HIPAA has explicit policy on family access to patient directory that are nuanced but do include the patient’s right to restrict disclosure if they are able.

There are a number of scenarios in the HHS Facilities Directories FAQs such as this one:

Does the HIPAA Privacy Rule permit hospitals and other health care facilities to inform visitors or callers about a patient’s location in the facility and general condition?

Answer:

Yes. Covered hospitals and other covered health care providers can use a facility directory to inform visitors or callers about a patient’s location in the facility and general condition. The Privacy Rule permits a covered hospital or other covered health care provider to maintain in a directory certain information about patients – patient name, location in the facility, health condition expressed in general terms that does not communicate specific medical information about the individual, and religious affiliation. The patient must be informed about the information to be included in the directory, and to whom the information may be released, and must have the opportunity to restrict the information or to whom it is disclosed, or opt out of being included in the directory. The patient may be informed, and make his or her preferences known, orally or in writing. The facility may provide the appropriate directory information – except for religious affiliation – to anyone who asks for the patient by name. Religious affiliation may be disclosed to members of the clergy, who are given additional access to directory information under the Rule. (See other FAQs at this site by searching on the term “clergy”.)
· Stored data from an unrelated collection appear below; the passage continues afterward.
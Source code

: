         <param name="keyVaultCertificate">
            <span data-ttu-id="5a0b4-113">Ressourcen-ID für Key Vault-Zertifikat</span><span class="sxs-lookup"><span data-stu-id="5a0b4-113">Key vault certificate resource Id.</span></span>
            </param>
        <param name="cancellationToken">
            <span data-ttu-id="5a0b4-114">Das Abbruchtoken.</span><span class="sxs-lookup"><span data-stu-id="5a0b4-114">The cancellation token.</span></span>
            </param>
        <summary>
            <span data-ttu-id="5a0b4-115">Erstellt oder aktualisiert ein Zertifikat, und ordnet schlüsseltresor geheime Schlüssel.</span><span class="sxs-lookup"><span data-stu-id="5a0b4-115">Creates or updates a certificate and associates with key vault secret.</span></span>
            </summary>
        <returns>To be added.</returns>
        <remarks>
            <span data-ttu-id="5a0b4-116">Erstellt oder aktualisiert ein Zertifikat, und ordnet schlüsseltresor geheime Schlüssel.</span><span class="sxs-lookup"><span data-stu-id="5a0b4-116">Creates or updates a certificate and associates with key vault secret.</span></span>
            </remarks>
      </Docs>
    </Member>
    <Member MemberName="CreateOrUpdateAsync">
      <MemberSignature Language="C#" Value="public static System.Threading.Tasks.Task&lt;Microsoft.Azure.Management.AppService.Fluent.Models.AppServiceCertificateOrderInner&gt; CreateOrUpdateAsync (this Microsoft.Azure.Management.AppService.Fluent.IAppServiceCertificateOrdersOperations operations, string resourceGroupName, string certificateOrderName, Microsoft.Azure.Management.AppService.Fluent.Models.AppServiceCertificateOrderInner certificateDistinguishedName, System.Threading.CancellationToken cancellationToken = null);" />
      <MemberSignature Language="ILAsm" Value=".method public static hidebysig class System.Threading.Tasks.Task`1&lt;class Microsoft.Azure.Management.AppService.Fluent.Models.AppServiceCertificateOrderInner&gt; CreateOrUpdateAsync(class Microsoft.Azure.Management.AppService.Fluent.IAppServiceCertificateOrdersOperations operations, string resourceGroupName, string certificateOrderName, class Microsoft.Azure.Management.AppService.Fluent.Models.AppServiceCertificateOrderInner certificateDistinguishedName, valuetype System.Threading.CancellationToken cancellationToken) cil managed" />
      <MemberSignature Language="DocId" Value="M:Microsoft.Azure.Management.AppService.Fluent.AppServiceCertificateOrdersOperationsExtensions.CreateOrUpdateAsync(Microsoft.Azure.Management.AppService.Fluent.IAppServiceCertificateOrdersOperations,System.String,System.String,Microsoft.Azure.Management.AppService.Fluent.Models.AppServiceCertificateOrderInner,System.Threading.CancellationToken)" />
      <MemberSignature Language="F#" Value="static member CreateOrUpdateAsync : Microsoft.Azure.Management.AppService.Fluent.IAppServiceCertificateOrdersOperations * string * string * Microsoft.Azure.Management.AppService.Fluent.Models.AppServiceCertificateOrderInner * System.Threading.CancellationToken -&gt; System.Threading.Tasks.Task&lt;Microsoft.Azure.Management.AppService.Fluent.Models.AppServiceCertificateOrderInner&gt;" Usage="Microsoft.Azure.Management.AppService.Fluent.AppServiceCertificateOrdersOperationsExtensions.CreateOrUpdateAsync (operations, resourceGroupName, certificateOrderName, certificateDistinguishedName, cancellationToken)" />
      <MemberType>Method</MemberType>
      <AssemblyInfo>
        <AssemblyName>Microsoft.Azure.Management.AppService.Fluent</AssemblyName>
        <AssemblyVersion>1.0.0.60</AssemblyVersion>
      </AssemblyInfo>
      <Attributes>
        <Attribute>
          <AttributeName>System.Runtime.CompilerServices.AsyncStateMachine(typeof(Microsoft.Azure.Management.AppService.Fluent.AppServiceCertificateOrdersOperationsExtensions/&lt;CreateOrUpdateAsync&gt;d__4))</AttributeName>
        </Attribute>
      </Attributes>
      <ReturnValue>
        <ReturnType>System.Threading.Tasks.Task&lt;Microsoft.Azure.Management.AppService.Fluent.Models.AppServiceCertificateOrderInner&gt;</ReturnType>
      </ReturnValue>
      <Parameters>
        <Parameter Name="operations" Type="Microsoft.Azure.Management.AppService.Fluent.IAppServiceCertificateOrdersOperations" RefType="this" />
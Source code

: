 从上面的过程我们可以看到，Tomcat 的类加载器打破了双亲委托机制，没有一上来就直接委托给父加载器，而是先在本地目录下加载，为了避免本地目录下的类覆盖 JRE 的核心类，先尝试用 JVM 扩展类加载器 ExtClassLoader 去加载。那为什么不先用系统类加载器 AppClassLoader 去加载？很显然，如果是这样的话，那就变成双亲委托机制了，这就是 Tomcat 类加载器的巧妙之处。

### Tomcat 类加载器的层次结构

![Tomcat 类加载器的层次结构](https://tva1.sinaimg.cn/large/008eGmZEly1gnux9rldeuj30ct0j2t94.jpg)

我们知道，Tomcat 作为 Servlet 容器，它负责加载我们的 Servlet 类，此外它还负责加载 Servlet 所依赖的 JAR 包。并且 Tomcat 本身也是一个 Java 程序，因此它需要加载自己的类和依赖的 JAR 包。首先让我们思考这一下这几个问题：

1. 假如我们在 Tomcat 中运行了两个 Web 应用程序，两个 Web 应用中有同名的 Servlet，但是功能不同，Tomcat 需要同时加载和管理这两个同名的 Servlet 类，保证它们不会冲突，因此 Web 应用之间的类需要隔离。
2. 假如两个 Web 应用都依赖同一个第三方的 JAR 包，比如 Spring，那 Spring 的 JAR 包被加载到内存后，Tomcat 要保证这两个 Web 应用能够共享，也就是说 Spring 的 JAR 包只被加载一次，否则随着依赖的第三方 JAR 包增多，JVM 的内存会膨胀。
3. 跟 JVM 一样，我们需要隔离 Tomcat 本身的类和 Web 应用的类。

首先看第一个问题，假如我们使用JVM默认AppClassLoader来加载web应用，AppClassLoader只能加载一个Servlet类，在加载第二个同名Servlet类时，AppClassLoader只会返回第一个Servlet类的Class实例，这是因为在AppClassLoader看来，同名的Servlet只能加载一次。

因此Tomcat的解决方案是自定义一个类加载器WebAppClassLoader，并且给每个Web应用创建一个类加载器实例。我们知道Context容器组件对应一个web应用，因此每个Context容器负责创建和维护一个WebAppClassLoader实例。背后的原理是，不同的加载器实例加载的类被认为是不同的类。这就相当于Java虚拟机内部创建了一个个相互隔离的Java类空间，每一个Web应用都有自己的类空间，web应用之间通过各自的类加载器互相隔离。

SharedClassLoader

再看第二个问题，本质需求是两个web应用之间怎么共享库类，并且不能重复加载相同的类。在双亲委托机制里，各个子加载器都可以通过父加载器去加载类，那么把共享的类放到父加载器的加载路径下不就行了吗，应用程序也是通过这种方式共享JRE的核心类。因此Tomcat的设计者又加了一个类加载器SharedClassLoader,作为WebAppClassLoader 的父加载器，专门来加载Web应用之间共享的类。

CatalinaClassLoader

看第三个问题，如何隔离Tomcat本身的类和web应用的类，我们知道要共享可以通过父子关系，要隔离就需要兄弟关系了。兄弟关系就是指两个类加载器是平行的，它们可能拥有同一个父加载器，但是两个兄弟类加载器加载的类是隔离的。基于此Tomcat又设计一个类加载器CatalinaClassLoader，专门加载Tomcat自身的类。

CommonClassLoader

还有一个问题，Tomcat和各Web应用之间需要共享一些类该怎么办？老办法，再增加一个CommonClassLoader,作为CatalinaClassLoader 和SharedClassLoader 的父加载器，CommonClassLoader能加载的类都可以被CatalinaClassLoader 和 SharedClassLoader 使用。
Even when, due to emergency treatment circumstances or incapacity, the patient has not been provided an opportunity to express his or her preference about how, or if, the information may be disclosed, directory information about the patient may still be made available if doing so is in the individual’s best interest as determined in the professional judgment of the provider, and would not be inconsistent with any known preference previously expressed by the individual. In these cases, as soon as practicable, the covered health care provider must inform the patient about the directory and provide the patient an opportunity to express his or her preference about how, or if, the information may be disclosed. See 45 CFR 164.510(a).

VA policy

A Veteran has the right to opt-out of the facility directory. The facility directory is used to provide information on the location and general status of a Veteran. Veterans must be in an inpatient setting in order to opt-out and thus it does not apply to the emergency room or other outpatient settings. If the Veteran opts out of the facility directory, no information will be given to a member of the public from the directory unless required by law. The Veteran will not receive mail or flowers. If the Veteran has opted out of the directory, visitors will only be directed to the Veteran's room if they already know the room number.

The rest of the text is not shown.